## Work to complete
Look through the lines below and extract each one that contains "poter".

==*==

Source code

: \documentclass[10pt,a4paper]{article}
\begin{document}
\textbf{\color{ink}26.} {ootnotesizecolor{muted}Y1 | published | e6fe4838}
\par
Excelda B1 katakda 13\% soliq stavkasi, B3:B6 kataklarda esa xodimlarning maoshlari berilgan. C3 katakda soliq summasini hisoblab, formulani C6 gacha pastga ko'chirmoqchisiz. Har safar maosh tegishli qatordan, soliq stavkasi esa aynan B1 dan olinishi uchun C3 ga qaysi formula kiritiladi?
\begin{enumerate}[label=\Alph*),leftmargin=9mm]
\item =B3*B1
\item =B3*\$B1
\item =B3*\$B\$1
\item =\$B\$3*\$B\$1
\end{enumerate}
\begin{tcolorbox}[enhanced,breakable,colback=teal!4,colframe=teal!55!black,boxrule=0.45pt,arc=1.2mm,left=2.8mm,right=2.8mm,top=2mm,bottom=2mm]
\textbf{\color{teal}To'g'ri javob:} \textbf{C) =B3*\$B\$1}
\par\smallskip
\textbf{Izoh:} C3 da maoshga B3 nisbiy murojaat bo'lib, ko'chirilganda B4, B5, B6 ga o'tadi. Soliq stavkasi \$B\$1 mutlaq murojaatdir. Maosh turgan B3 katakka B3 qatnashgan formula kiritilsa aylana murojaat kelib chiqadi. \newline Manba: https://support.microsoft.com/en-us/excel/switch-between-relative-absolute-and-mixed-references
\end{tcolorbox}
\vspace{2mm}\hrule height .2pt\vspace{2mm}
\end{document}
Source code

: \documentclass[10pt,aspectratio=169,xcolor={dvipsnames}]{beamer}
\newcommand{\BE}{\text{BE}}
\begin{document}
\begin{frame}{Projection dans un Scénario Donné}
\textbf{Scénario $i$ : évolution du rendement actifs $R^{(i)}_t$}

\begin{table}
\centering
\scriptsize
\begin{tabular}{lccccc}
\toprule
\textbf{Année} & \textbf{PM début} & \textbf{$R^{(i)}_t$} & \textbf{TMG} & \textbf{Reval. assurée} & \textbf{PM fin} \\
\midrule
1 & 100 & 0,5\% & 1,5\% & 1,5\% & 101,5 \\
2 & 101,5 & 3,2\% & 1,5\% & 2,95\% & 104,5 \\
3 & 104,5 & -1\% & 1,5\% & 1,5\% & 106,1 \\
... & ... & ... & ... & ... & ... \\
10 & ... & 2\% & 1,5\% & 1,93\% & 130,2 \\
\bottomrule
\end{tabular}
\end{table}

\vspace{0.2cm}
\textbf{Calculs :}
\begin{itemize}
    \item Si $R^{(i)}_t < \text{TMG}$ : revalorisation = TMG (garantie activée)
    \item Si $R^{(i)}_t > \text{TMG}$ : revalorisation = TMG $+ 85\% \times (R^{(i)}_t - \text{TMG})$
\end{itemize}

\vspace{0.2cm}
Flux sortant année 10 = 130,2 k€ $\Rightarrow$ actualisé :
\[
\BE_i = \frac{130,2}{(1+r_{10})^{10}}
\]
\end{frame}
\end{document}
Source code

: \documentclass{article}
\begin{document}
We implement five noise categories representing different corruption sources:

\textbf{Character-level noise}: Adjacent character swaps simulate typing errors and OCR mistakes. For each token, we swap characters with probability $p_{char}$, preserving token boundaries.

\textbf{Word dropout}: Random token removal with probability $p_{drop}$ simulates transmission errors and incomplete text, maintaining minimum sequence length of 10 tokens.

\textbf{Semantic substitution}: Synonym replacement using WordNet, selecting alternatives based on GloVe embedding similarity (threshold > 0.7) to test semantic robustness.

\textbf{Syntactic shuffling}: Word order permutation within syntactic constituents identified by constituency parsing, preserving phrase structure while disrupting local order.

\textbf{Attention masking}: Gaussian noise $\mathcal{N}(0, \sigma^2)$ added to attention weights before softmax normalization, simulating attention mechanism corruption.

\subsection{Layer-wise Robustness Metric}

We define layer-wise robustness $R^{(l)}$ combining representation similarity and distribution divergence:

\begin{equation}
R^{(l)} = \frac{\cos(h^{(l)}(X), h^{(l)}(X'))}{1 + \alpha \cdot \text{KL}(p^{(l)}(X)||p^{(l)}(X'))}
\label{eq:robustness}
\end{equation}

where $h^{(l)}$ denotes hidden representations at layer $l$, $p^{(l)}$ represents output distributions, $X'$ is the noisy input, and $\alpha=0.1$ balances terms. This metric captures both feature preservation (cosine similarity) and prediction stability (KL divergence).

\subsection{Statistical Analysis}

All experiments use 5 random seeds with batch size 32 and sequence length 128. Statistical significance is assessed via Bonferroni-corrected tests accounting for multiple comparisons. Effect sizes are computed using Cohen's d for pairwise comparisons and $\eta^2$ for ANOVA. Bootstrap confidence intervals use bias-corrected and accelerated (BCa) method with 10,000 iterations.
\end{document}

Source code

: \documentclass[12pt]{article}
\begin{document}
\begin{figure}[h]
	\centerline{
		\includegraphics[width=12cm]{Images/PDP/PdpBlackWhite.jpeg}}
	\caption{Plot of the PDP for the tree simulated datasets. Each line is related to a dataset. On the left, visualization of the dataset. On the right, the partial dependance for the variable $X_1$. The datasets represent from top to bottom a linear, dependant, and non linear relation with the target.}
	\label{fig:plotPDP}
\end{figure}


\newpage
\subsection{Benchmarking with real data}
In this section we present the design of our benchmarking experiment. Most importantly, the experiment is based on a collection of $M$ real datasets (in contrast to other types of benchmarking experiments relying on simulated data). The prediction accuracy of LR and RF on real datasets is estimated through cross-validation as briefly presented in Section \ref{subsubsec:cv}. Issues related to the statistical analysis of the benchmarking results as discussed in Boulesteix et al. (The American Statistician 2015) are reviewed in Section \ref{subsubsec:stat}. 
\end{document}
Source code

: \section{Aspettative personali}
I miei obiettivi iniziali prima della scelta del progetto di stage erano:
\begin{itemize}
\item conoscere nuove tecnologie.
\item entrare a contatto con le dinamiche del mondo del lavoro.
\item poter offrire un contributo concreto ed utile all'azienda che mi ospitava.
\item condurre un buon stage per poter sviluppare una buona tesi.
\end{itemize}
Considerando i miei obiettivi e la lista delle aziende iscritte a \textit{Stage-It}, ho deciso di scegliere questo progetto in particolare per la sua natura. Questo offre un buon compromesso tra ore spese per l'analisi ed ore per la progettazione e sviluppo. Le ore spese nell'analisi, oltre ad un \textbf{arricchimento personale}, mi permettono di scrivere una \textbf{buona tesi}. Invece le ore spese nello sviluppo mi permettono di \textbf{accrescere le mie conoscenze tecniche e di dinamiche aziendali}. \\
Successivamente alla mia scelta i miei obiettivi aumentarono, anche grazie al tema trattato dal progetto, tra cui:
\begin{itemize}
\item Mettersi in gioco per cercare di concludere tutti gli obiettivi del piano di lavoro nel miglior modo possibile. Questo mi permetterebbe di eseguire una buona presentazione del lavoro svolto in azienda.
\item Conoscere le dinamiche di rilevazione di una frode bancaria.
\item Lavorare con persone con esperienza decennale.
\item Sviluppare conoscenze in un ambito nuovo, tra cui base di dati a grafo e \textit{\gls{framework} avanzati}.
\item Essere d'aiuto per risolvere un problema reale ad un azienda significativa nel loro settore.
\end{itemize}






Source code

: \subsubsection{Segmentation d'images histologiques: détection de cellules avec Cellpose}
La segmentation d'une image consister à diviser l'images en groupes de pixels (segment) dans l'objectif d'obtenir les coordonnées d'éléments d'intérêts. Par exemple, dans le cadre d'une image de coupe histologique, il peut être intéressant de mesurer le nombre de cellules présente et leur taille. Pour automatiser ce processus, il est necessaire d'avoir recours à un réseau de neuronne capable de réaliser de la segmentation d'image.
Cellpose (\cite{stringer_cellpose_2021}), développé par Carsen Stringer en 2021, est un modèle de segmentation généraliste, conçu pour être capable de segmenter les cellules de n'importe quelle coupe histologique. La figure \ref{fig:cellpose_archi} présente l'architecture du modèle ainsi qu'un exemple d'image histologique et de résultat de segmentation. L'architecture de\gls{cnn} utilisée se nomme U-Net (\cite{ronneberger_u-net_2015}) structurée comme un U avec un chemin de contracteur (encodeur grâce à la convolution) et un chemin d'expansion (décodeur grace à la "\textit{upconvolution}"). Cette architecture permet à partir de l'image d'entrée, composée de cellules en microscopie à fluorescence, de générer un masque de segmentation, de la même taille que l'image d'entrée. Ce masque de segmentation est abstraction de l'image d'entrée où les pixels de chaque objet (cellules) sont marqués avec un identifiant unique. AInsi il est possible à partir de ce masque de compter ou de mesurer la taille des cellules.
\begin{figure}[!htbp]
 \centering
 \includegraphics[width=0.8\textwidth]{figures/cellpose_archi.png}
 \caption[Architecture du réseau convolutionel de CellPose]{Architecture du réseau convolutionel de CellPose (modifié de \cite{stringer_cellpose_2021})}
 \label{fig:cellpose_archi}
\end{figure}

==*==

## Response to the exercise
\item poter offrire un contributo concreto ed utile all'azienda che mi ospitava.
\item condurre un buon stage per poter sviluppare una buona tesi.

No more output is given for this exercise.